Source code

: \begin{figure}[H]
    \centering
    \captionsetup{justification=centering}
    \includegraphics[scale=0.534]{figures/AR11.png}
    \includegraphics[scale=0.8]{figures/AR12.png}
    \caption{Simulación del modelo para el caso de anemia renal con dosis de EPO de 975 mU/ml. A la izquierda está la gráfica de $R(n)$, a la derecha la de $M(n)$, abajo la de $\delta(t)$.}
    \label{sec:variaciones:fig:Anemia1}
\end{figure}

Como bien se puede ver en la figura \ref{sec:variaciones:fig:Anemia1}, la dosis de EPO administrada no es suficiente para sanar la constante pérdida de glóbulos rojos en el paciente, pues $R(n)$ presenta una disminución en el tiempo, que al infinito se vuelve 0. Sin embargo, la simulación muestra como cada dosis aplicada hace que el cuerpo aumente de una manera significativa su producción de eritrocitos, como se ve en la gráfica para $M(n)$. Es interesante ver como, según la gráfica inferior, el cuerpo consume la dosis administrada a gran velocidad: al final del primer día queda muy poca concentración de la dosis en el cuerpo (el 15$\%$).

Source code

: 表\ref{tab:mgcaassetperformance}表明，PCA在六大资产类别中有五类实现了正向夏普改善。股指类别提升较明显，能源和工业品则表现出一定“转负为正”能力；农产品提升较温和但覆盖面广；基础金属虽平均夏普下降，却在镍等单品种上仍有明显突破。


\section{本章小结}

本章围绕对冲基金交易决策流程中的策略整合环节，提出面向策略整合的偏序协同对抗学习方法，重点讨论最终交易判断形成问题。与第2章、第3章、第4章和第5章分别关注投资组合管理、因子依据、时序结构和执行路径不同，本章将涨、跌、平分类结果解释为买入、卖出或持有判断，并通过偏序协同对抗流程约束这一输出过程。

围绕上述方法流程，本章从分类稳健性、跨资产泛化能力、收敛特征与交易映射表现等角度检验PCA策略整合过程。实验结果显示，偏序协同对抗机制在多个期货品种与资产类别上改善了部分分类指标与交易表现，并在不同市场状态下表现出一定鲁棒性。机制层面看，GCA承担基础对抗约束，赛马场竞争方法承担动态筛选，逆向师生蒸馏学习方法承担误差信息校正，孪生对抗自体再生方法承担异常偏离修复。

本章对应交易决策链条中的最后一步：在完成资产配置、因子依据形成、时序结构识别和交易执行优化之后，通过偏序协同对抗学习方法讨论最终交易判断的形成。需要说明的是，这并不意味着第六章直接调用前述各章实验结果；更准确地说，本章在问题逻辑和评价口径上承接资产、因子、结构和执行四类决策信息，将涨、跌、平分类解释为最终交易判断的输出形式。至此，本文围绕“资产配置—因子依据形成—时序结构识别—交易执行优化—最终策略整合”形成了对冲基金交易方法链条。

§

AIM OF THE EXERCISE
All of the entries must be written out exactly as they stand.

SOLUTION BELOW
Source code

: \begin{figure}[H]
    \centering
    \captionsetup{justification=centering}
    \includegraphics[scale=0.534]{figures/AR11.png}
    \includegraphics[scale=0.8]{figures/AR12.png}
    \caption{Simulación del modelo para el caso de anemia renal con dosis de EPO de 975 mU/ml. A la izquierda está la gráfica de $R(n)$, a la derecha la de $M(n)$, abajo la de $\delta(t)$.}
    \label{sec:variaciones:fig:Anemia1}
\end{figure}

Como bien se puede ver en la figura \ref{sec:variaciones:fig:Anemia1}, la dosis de EPO administrada no es suficiente para sanar la constante pérdida de glóbulos rojos en el paciente, pues $R(n)$ presenta una disminución en el tiempo, que al infinito se vuelve 0. Sin embargo, la simulación muestra como cada dosis aplicada hace que el cuerpo aumente de una manera significativa su producción de eritrocitos, como se ve en la gráfica para $M(n)$. Es interesante ver como, según la gráfica inferior, el cuerpo consume la dosis administrada a gran velocidad: al final del primer día queda muy poca concentración de la dosis en el cuerpo (el 15$\%$).

Source code

: 表\ref{tab:mgcaassetperformance}表明，PCA在六大资产类别中有五类实现了正向夏普改善。股指类别提升较明显，能源和工业品则表现出一定“转负为正”能力；农产品提升较温和但覆盖面广；基础金属虽平均夏普下降，却在镍等单品种上仍有明显突破。


\section{本章小结}

本章围绕对冲基金交易决策流程中的策略整合环节，提出面向策略整合的偏序协同对抗学习方法，重点讨论最终交易判断形成问题。与第2章、第3章、第4章和第5章分别关注投资组合管理、因子依据、时序结构和执行路径不同，本章将涨、跌、平分类结果解释为买入、卖出或持有判断，并通过偏序协同对抗流程约束这一输出过程。

围绕上述方法流程，本章从分类稳健性、跨资产泛化能力、收敛特征与交易映射表现等角度检验PCA策略整合过程。实验结果显示，偏序协同对抗机制在多个期货品种与资产类别上改善了部分分类指标与交易表现，并在不同市场状态下表现出一定鲁棒性。机制层面看，GCA承担基础对抗约束，赛马场竞争方法承担动态筛选，逆向师生蒸馏学习方法承担误差信息校正，孪生对抗自体再生方法承担异常偏离修复。

本章对应交易决策链条中的最后一步：在完成资产配置、因子依据形成、时序结构识别和交易执行优化之后，通过偏序协同对抗学习方法讨论最终交易判断的形成。需要说明的是，这并不意味着第六章直接调用前述各章实验结果；更准确地说，本章在问题逻辑和评价口径上承接资产、因子、结构和执行四类决策信息，将涨、跌、平分类解释为最终交易判断的输出形式。至此，本文围绕“资产配置—因子依据形成—时序结构识别—交易执行优化—最终策略整合”形成了对冲基金交易方法链条。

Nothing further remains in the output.